SUMMARY OF INVENTION

One object of one embodiment of the present invention is to provide a toothpaste composition, comprising:

a physiologically acceptable oil, the oil composed of submicron particles;

a bioadhesive polymer coated on the submicron particles; and

at least one antibacterial compound.

A further object of one embodiment of the present invention is to provide a toothpaste composition, comprising:

a physiologically acceptable oil, the oil composed of submicron particles and present in an amount from between 0.1% and 50% by weight of the composition;

a bioadhesive polymer coated on the submicron particles in an amount from between 0.1% and 1.5%;

at least one antibacterial compound in an amount from between 0.1% and 5% by weight; and

filler material in an amount to 100%.

Since the active antiseptic component is entrapped into finely dispersed oil phase, its concentration in water is lower, thus unpleasant taste is significantly decreased. Moreover, chlorhexidine in submicron emulsion demonstrates less staining because reduced interaction of the oil droplets with tooth dentine and enamel. The bioadhesive coating of the tiny oil particles, charged with chlorhexidine or triclosan leads to significant prolongation of the drug presence on the mucous surfaces of the mouth, providing extended release of the antiseptic and flavor components.

The oil component of the emulsion can be chosen from many physiologically acceptable hydrophobic liquids, such as vegetable oils (soya bean, corn, sunflower, coconut, olive, jojoba, etc.), fish or animal oils, synthetic components--alcanes , squalane, paraffines, mineral oil, mono- and diol esters (propylene glycol caprylate, isopropyl myristate, dioctyl sebacate, lauroglycol) and glycerides (medium chain triglycerides), polymers--polysiloxanes, polyfluoralcanes, etc. The lipid component is preferably selected from long chain triglycerides (LCT, soya bean oil), medium chain triglycerides (MCT), alcanes (squalane) and esters (isopropyl palmitate, propyleneglycol dicaprylate). Concentration of the oil phase can vary from 0.1 to 50%, preferably from 1 to 20%, most preferably from 5 to 10%.

Surfactants, suitable for emulsifications, include most of the compounds, known to those skilled, such as sorbitan derivatives (Tween.TM., Span.TM.), mono-, di- and polyglycerides, sugar derivatives (sucrose mono- and distearates), polyethylene glycol esters and ethers, polyethylene and polypropylene glycol block copolymers (Pluronic, Poloxamer), polyethoxylated oils (Cremophor), vitamins (Tocopherol succinate polyethyleneglycol, TPGS) and alkylphenoles (Triton, Tyloxapol), phosphatidylcholines and analogs (egg and soya lecithin), amphoteric (lauryl sarcosinate, cocoamphodiacetate, Miranol) and many others. All these compounds are generally recognized as safe and widely used in the pharmaceutical and food industries. Surfactants can be used either alone or in a mixture to obtain the desired emulsifying properties.

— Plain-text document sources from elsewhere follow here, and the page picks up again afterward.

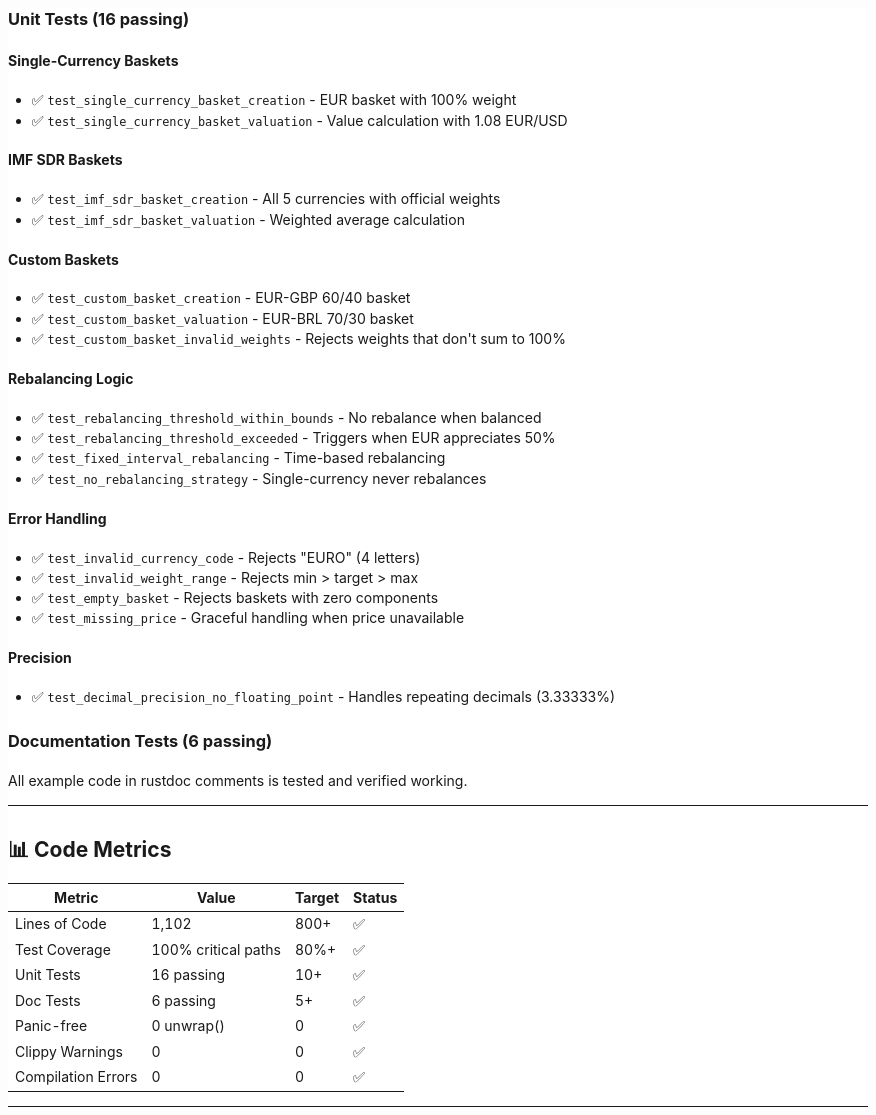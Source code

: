 ### Unit Tests (16 passing)

#### Single-Currency Baskets
- ✅ `test_single_currency_basket_creation` - EUR basket with 100% weight
- ✅ `test_single_currency_basket_valuation` - Value calculation with 1.08 EUR/USD

#### IMF SDR Baskets
- ✅ `test_imf_sdr_basket_creation` - All 5 currencies with official weights
- ✅ `test_imf_sdr_basket_valuation` - Weighted average calculation

#### Custom Baskets
- ✅ `test_custom_basket_creation` - EUR-GBP 60/40 basket
- ✅ `test_custom_basket_valuation` - EUR-BRL 70/30 basket
- ✅ `test_custom_basket_invalid_weights` - Rejects weights that don't sum to 100%

#### Rebalancing Logic
- ✅ `test_rebalancing_threshold_within_bounds` - No rebalance when balanced
- ✅ `test_rebalancing_threshold_exceeded` - Triggers when EUR appreciates 50%
- ✅ `test_fixed_interval_rebalancing` - Time-based rebalancing
- ✅ `test_no_rebalancing_strategy` - Single-currency never rebalances

#### Error Handling
- ✅ `test_invalid_currency_code` - Rejects "EURO" (4 letters)
- ✅ `test_invalid_weight_range` - Rejects min > target > max
- ✅ `test_empty_basket` - Rejects baskets with zero components
- ✅ `test_missing_price` - Graceful handling when price unavailable

#### Precision
- ✅ `test_decimal_precision_no_floating_point` - Handles repeating decimals (3.33333%)

### Documentation Tests (6 passing)

All example code in rustdoc comments is tested and verified working.

---

## 📊 Code Metrics

| Metric | Value | Target | Status |
|--------|-------|--------|--------|
| Lines of Code | 1,102 | 800+ | ✅ |
| Test Coverage | 100% critical paths | 80%+ | ✅ |
| Unit Tests | 16 passing | 10+ | ✅ |
| Doc Tests | 6 passing | 5+ | ✅ |
| Panic-free | 0 unwrap() | 0 | ✅ |
| Clippy Warnings | 0 | 0 | ✅ |
| Compilation Errors | 0 | 0 | ✅ |

---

The surfactants may be selected from polyethoxylated sorbitan esters (Tween.TM.), vitamins (ascorbyl palmitate, TPGS), sugar esters (sucrose stearate), polyethylene-polypropylene glycol copolymers (poloxamer), phosphatidylcholines (lecithin) and amphoterics (lauryl sarcosinate). The concentration range of the surfactant can vary from 0.01 to 10%, preferably from 0.1 to 5% more preferably from 0.2 to 2.0%.

Regarding the bioadhesive polymer used for oil droplet coating, this may be selected from wide variety of natural, synthetic or semi-synthetic products. Some illustrative examples include crosslinked polyacrylic acid (Carbopol.TM.), carboxymethyl cellulose sodium salt (Na-CMC), hydroxypropylmethylcellulose (Methocel.TM.), hyaluronic acid, alginic acid, chitosan, pectin, locust bean gum, xantan gum, acacia gum. The most preferable polymers are Carbopol.TM., hydroxypropylmethylcellulose and xantan gum.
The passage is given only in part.